§ YOUR ASSIGNMENT
Transcribe exactly each line of the entries, from the opening line to the line with "projective and flat", with both of those lines included.

+++ INFORMATION GIVEN +++

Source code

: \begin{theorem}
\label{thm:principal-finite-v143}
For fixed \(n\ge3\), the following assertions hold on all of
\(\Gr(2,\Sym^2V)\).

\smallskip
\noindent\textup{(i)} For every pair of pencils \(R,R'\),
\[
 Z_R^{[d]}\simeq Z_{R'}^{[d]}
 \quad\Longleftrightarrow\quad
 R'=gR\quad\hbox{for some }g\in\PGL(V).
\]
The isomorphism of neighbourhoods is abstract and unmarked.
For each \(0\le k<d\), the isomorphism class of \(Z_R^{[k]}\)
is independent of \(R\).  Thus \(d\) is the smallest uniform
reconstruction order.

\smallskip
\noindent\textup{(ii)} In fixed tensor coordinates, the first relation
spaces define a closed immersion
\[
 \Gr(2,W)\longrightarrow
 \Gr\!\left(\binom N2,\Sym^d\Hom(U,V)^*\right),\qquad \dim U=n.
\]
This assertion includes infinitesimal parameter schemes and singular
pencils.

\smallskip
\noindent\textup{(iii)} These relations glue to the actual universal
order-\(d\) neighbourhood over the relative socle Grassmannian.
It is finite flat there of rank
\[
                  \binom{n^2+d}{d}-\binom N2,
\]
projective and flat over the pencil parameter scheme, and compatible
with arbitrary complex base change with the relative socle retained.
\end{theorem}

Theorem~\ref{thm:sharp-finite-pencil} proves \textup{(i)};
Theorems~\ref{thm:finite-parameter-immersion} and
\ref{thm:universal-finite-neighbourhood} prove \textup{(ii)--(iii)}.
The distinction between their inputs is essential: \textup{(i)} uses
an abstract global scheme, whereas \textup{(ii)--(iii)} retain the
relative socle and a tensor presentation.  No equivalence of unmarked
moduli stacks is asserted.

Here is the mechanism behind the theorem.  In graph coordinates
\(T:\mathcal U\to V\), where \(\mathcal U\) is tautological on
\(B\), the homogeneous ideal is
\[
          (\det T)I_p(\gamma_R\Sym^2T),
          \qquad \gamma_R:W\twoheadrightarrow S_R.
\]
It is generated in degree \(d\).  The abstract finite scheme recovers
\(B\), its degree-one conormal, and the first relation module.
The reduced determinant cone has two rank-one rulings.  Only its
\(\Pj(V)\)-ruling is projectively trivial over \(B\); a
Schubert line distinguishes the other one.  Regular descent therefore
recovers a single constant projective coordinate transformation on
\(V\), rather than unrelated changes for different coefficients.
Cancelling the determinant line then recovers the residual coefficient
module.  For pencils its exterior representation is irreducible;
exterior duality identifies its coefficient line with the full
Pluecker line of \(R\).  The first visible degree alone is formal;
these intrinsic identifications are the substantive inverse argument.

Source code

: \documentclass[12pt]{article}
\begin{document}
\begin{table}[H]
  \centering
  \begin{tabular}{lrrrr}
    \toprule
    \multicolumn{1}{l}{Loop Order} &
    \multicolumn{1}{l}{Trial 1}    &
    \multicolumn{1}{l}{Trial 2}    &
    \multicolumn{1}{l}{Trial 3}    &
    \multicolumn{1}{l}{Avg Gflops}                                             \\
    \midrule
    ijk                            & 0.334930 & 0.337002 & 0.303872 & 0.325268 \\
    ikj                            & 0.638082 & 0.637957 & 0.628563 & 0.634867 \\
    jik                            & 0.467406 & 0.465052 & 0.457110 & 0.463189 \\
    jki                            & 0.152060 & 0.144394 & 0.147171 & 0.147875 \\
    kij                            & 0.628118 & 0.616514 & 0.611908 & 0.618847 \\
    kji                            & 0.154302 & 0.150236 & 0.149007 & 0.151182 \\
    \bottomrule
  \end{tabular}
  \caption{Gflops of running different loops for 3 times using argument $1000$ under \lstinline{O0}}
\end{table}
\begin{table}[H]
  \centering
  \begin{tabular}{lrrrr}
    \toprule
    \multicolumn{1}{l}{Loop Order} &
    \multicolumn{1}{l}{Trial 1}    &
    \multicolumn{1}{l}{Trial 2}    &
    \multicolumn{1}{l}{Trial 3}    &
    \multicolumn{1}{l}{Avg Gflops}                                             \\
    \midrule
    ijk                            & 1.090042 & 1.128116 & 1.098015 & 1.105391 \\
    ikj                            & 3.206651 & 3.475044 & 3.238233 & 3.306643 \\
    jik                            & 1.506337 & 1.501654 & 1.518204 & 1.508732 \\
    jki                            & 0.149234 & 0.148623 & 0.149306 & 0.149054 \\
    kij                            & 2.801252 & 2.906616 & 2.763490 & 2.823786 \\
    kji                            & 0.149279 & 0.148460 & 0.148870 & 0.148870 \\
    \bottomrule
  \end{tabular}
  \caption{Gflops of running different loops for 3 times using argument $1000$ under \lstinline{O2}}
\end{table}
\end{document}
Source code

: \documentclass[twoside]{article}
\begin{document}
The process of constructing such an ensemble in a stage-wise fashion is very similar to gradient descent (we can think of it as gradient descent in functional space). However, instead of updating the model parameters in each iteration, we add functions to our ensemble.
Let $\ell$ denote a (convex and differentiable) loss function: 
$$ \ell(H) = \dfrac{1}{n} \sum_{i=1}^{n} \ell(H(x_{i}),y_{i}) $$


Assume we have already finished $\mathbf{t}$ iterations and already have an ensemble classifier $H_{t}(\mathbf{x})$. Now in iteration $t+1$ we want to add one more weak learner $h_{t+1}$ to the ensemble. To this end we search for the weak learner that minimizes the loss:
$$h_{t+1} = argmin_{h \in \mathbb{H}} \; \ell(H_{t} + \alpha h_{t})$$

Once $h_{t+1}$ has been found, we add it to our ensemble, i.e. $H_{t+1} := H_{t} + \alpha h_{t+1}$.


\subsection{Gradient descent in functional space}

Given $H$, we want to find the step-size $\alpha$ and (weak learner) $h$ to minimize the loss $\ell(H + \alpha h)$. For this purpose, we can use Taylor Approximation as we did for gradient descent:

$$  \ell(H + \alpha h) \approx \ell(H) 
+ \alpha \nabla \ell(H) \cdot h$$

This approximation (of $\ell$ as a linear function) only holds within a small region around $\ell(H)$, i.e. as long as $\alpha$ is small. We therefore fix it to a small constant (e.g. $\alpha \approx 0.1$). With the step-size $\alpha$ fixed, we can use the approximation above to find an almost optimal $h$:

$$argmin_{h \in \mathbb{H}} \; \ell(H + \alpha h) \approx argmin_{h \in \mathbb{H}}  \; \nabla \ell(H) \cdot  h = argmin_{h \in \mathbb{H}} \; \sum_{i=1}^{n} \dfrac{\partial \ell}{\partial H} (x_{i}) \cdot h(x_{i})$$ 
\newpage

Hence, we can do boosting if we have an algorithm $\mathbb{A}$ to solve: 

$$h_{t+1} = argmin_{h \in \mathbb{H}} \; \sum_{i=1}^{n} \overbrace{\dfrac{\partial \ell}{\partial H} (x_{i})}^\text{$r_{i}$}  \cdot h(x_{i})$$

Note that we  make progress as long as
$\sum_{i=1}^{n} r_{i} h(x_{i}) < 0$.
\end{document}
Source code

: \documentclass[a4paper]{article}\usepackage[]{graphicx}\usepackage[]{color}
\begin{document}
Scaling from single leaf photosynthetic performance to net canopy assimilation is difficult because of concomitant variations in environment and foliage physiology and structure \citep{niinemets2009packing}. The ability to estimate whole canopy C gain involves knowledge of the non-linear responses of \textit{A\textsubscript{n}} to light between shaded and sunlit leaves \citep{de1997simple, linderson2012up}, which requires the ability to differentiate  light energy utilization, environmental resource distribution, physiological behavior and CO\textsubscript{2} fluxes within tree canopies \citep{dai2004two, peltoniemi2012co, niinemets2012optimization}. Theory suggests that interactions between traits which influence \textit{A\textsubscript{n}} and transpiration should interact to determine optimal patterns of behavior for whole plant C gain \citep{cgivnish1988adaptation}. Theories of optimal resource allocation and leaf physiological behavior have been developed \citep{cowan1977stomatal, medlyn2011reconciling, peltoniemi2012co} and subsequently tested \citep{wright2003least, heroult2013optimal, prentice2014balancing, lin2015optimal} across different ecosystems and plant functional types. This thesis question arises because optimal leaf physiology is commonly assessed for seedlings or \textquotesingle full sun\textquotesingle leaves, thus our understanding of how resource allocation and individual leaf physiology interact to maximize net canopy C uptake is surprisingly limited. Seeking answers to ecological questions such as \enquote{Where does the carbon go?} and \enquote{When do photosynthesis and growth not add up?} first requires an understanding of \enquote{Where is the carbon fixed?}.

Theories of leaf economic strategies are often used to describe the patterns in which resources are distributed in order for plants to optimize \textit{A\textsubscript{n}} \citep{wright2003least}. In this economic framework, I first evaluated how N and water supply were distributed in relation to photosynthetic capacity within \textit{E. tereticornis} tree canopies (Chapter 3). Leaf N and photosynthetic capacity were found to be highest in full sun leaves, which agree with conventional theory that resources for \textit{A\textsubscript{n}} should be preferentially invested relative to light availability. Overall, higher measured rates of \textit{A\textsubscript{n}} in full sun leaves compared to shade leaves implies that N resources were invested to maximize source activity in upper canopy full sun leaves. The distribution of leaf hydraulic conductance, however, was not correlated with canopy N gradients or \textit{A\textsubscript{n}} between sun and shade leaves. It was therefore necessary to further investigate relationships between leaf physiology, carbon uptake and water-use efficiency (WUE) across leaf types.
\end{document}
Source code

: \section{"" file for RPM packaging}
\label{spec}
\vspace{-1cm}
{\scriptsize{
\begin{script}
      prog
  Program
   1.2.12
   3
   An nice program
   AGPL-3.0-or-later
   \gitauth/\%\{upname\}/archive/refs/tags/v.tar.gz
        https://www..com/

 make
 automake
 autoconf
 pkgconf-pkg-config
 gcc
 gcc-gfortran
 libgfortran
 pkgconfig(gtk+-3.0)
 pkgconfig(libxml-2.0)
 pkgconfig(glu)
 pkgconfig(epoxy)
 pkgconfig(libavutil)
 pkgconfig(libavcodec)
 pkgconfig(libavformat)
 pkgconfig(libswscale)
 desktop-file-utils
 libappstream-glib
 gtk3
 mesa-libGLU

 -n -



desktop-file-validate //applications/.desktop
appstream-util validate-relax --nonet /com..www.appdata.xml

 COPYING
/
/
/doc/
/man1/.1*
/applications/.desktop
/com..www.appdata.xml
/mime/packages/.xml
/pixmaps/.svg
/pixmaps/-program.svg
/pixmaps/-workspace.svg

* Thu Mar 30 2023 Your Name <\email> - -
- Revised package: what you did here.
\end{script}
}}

+++

§ WRITTEN SOLUTION
Source code

: \begin{theorem}
\label{thm:principal-finite-v143}
For fixed \(n\ge3\), the following assertions hold on all of
\(\Gr(2,\Sym^2V)\).

\smallskip
\noindent\textup{(i)} For every pair of pencils \(R,R'\),
\[
 Z_R^{[d]}\simeq Z_{R'}^{[d]}
 \quad\Longleftrightarrow\quad
 R'=gR\quad\hbox{for some }g\in\PGL(V).
\]
The isomorphism of neighbourhoods is abstract and unmarked.
For each \(0\le k<d\), the isomorphism class of \(Z_R^{[k]}\)
is independent of \(R\).  Thus \(d\) is the smallest uniform
reconstruction order.

\smallskip
\noindent\textup{(ii)} In fixed tensor coordinates, the first relation
spaces define a closed immersion
\[
 \Gr(2,W)\longrightarrow
 \Gr\!\left(\binom N2,\Sym^d\Hom(U,V)^*\right),\qquad \dim U=n.
\]
This assertion includes infinitesimal parameter schemes and singular
pencils.

\smallskip
\noindent\textup{(iii)} These relations glue to the actual universal
order-\(d\) neighbourhood over the relative socle Grassmannian.
It is finite flat there of rank
\[
                  \binom{n^2+d}{d}-\binom N2,
\]
projective and flat over the pencil parameter scheme, and compatible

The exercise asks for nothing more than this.